• _Brief_: In the records below, find each line with "sonriendo" and copy it.

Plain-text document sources
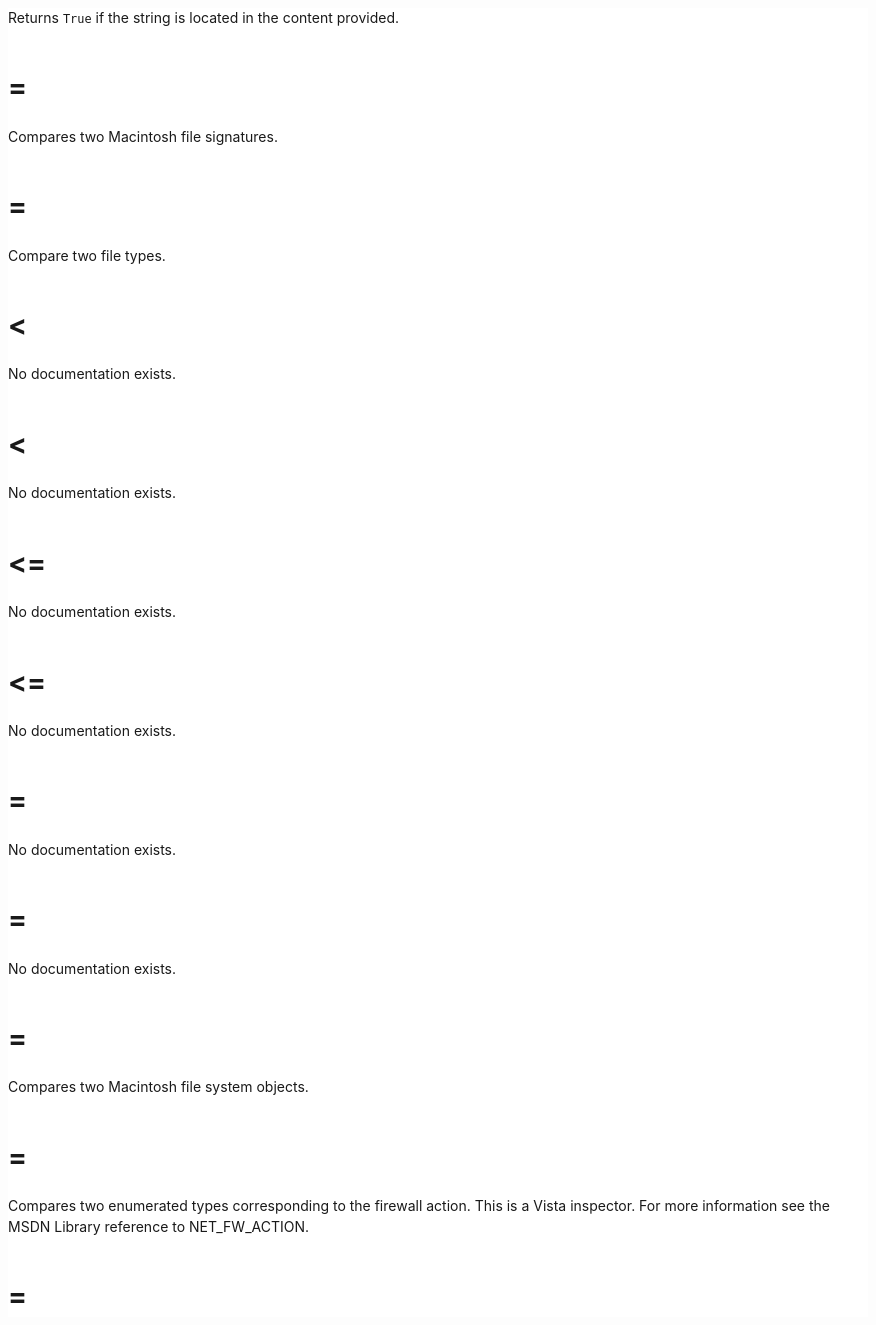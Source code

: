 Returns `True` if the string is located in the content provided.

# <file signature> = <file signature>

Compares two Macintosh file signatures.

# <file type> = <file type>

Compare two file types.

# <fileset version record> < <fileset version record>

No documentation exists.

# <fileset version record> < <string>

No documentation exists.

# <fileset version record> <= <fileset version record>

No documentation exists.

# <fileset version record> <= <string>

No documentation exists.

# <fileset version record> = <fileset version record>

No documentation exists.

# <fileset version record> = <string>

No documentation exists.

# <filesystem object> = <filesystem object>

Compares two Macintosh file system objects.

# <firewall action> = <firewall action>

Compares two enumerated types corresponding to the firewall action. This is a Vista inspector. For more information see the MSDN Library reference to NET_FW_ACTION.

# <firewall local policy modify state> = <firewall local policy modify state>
==
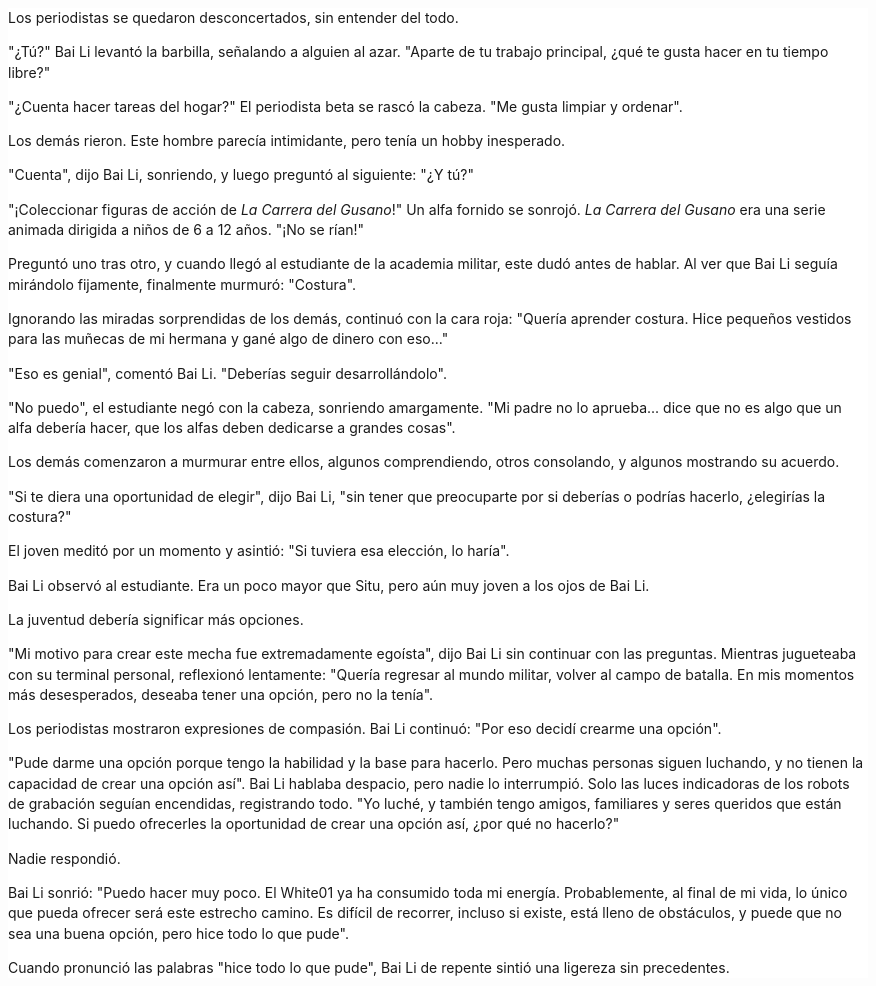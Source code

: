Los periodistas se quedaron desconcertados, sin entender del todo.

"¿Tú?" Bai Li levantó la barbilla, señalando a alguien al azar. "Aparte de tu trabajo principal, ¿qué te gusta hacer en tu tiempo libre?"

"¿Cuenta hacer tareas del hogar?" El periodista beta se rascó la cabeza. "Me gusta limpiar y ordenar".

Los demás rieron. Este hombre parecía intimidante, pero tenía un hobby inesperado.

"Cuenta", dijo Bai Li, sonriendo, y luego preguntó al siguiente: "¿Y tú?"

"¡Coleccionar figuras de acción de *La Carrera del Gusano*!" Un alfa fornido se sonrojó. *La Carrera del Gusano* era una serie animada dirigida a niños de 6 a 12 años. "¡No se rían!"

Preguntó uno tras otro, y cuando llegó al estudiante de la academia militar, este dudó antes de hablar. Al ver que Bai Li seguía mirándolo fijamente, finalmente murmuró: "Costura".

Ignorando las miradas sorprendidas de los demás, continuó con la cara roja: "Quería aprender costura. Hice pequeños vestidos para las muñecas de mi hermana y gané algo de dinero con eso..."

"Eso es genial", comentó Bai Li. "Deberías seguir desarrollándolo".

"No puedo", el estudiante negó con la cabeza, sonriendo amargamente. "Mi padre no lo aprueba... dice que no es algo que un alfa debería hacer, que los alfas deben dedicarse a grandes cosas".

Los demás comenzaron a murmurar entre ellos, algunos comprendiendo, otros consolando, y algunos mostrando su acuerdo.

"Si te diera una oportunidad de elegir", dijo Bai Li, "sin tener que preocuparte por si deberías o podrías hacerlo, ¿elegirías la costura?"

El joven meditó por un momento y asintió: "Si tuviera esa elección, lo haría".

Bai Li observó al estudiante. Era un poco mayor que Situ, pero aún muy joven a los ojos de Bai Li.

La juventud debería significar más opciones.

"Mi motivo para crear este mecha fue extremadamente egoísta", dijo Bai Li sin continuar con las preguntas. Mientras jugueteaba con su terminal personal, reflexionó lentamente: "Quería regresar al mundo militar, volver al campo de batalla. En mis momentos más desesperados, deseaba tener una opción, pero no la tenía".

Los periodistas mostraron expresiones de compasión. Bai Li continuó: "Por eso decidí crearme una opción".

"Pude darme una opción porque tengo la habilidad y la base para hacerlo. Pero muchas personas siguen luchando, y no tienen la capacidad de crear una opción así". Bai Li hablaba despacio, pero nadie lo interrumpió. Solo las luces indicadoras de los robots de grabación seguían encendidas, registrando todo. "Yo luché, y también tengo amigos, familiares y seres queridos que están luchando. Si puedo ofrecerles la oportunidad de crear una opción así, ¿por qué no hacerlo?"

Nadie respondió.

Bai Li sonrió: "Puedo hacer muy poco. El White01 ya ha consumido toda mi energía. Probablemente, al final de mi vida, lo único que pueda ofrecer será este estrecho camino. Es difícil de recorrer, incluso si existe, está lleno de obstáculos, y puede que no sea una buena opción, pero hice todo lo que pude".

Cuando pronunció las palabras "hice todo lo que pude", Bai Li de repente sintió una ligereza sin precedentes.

• _Response area_:
"Cuenta", dijo Bai Li, sonriendo, y luego preguntó al siguiente: "¿Y tú?"
"No puedo", el estudiante negó con la cabeza, sonriendo amargamente. "Mi padre no lo aprueba... dice que no es algo que un alfa debería hacer, que los alfas deben dedicarse a grandes cosas".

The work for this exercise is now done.